- Opening Delimiter -
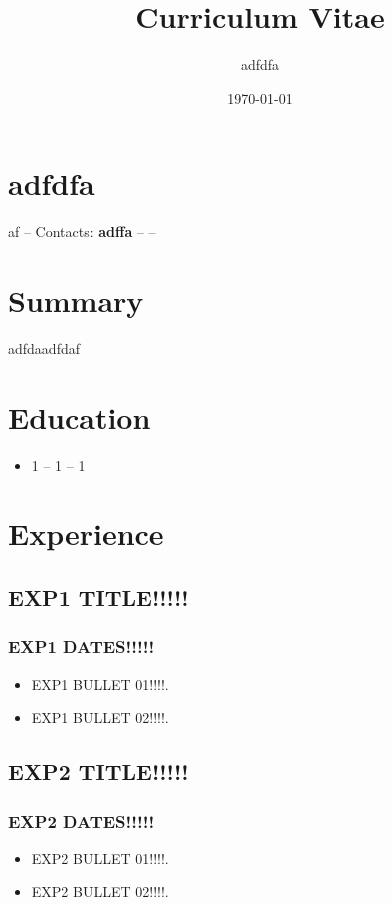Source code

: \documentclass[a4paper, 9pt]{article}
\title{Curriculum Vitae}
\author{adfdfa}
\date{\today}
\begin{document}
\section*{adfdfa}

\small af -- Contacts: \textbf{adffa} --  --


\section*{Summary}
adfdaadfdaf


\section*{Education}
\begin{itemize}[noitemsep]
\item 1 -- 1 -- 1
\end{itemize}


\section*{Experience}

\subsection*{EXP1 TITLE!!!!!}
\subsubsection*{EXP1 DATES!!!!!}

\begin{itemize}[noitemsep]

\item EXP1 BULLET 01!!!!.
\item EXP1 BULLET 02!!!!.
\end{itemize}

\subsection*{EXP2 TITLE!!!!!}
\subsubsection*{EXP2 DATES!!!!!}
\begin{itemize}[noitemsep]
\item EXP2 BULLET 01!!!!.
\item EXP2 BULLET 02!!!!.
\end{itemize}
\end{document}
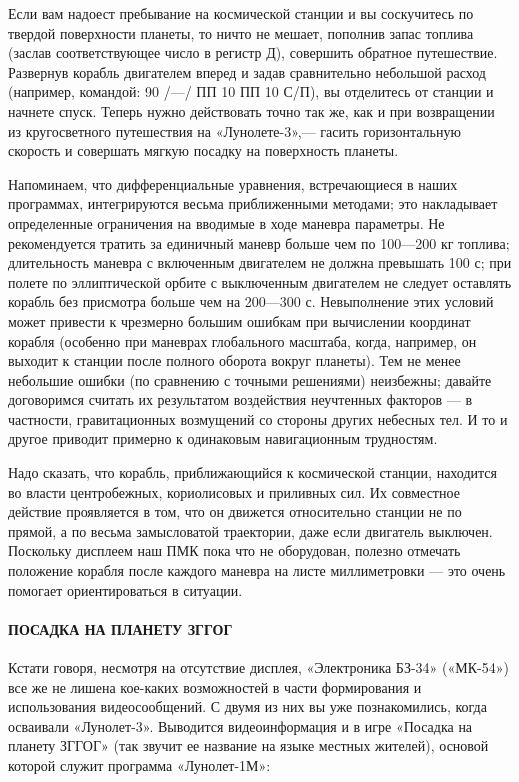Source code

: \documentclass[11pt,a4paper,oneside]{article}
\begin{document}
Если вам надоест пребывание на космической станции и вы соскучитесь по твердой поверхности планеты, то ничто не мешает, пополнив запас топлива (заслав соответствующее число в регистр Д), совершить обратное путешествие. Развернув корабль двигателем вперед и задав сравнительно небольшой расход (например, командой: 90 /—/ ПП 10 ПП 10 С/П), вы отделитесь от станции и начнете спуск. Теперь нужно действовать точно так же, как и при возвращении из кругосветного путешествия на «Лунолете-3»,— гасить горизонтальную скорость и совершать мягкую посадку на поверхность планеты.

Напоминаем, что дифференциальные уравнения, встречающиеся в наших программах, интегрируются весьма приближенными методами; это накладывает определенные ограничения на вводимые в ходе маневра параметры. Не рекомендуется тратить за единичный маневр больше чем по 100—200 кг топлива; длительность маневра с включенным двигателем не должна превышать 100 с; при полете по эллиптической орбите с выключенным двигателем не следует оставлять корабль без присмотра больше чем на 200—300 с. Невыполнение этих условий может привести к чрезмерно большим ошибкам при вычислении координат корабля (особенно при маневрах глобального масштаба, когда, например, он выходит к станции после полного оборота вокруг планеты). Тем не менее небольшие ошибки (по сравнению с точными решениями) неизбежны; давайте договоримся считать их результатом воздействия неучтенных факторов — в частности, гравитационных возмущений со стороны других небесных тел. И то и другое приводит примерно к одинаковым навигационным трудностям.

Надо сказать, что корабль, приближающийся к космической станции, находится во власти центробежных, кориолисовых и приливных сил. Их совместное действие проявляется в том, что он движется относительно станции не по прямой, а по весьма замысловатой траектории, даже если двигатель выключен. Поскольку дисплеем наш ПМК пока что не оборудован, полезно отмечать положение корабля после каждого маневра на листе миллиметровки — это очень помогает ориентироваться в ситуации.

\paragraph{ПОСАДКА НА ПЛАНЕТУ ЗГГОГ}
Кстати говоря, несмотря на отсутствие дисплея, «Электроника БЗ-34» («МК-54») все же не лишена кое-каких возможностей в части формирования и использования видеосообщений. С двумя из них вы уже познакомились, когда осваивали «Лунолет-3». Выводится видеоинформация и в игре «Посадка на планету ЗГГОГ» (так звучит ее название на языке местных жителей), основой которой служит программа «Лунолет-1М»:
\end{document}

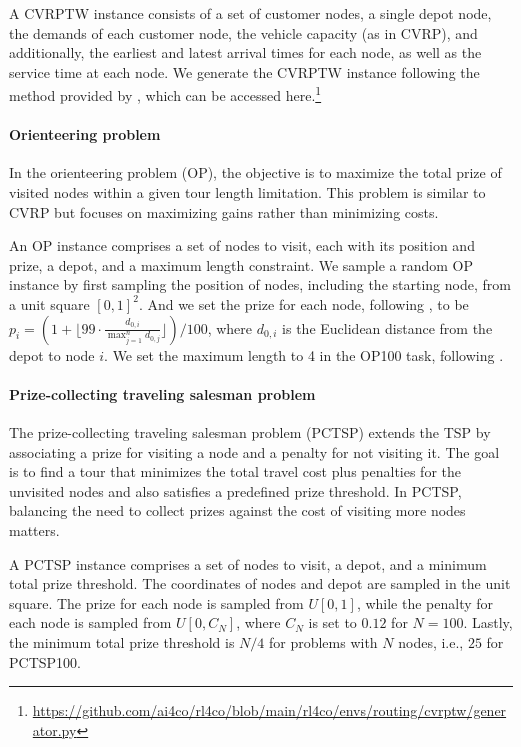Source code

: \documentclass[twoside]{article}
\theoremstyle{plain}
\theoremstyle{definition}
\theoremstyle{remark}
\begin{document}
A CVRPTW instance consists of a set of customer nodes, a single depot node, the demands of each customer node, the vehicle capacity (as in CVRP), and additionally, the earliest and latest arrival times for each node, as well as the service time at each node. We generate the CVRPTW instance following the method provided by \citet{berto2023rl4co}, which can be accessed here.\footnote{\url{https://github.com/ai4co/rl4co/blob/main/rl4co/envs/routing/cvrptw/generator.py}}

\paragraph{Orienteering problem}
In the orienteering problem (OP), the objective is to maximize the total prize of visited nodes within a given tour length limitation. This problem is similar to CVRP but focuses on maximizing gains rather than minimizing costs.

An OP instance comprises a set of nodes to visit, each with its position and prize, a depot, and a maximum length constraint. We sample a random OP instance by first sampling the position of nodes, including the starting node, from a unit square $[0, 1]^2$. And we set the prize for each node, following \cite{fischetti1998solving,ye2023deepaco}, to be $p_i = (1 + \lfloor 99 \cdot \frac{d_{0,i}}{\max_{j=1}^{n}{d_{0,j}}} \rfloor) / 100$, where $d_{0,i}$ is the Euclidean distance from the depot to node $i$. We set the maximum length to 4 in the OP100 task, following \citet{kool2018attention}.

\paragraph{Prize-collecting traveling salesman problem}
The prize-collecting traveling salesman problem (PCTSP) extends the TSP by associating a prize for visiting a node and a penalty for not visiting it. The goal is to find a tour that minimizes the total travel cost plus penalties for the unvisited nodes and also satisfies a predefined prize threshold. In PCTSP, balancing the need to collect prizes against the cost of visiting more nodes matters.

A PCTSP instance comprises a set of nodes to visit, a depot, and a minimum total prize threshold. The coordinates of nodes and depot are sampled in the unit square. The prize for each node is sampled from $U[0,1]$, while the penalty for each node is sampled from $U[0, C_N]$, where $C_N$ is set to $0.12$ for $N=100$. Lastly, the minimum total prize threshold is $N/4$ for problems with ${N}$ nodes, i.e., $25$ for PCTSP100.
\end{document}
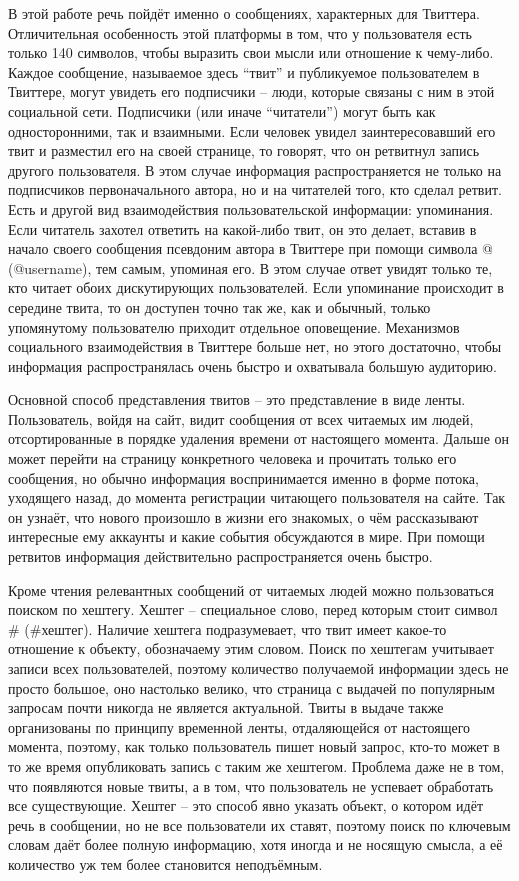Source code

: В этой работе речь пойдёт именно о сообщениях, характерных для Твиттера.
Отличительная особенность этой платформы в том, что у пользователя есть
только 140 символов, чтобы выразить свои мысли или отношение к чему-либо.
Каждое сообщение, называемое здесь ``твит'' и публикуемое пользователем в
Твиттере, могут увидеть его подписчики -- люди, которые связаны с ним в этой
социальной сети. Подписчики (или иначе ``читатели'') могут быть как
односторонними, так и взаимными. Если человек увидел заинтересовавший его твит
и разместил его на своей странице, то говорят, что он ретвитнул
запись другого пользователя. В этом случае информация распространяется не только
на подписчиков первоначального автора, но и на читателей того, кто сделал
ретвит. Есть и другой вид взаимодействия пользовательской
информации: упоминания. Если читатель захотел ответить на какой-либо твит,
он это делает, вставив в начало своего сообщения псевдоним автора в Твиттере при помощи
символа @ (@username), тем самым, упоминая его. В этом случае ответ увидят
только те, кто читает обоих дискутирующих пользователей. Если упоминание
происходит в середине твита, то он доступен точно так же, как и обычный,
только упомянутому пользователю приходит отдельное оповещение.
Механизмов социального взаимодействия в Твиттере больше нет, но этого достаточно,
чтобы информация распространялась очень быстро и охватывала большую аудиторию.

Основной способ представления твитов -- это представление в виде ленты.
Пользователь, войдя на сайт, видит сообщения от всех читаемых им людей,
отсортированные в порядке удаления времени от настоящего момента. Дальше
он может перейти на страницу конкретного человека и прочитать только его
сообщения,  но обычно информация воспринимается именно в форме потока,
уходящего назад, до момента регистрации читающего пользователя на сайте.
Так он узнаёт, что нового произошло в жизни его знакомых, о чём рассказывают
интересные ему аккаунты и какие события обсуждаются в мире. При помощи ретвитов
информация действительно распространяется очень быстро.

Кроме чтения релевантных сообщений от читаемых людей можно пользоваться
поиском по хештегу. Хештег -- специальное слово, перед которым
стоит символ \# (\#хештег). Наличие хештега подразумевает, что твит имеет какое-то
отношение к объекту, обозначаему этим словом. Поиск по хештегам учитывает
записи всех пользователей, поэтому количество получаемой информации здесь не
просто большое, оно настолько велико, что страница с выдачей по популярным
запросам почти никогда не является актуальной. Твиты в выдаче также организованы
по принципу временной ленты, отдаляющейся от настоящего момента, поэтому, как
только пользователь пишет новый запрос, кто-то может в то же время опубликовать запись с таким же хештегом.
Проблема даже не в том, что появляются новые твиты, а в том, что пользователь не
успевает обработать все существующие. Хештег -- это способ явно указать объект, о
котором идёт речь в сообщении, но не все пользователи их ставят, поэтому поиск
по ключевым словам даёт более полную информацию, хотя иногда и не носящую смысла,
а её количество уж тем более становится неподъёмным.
- Closing Delimiter -
* [What you are asked to do]:
What is the number of lines in the entries above that contain the string "пользователя"? Reply with the number and nothing more.

* [Written reply]:
3